George Packer writes: Postcard from Mardan
Postcard from Mardan
from Interesting Times by George Packer
Caption: DSC00438 by the Human Development Foundation in Mardan<. Flickr Creative Commons Attribution-Noncommercial-No Derivative Works 2.0 Generic
Ambassador Richard Holbrooke, the U.S. Special Representative to Afghanistan and Pakistan, is in Islamabad today, and tomorrow he’ll visit the nearby region to which at least two million Pakistanis have been displaced by fighting in the Swat Valley and Buner between the Pakistani army and Taliban-led militants. On a recent trip, I spent a day in the town of Mardan, where the majority of refugees have congregated. A local lawyer named Ejaz Hoti, who was meeting with clients under a concrete shed roof in a dirt alley off Mardan’s hot, dusty main road, kindly agreed to show me around. The main problem, Hoti said, was that almost all the relief aid and media attention were going to displaced people in the four official United Nations camps, with food distributed by the World Food Program. But these people represented just a fraction of the total. A much larger, but mainly hidden, flood of refugees had at least doubled Mardan’s original population of one million people since the fighting began in early May. They were living in schoolrooms, mosques, and private homes, where they were sheltered and fed by local people—I heard of residents with a hundred or more people in their houses and gardens—in a spontaneous effort of self-organization that reminded me of the outpouring of aid that ordinary Burmese people extended to their countrymen after last year’s cyclone.
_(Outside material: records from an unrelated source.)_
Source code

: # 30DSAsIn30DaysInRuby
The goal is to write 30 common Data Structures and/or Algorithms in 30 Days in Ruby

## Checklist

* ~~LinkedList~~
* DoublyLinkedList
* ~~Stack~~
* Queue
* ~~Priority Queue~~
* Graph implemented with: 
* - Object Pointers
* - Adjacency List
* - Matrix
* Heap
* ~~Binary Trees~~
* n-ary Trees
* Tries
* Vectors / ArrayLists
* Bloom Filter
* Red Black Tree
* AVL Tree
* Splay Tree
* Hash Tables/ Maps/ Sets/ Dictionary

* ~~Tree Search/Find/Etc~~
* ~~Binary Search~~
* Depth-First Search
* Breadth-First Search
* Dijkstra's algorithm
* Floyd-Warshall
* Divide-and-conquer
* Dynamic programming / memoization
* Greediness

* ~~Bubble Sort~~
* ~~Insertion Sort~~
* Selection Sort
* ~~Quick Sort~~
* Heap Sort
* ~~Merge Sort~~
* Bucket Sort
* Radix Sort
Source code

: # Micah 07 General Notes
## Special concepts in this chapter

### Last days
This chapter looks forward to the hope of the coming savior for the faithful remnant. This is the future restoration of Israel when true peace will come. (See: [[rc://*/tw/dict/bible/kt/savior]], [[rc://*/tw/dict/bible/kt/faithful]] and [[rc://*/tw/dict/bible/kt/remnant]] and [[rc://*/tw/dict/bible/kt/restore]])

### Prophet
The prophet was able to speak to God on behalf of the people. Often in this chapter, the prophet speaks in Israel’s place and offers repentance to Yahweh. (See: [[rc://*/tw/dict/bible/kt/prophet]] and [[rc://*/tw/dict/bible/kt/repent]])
A school principal was working from dawn till midnight to keep the two hundred forty-four men, women, and children at his school fed. “I’m very proud of Mardan,” said the principal, Hamid Khan, sitting in his office under a portrait of Ali Jinnah, Pakistan’s founder. “Local persons bring toothpaste, toothbrushes, clothes from hangars—who need it, get it. But there is no planning, no organizing. Government should have planned on month before the operations to arrange food and shelter.”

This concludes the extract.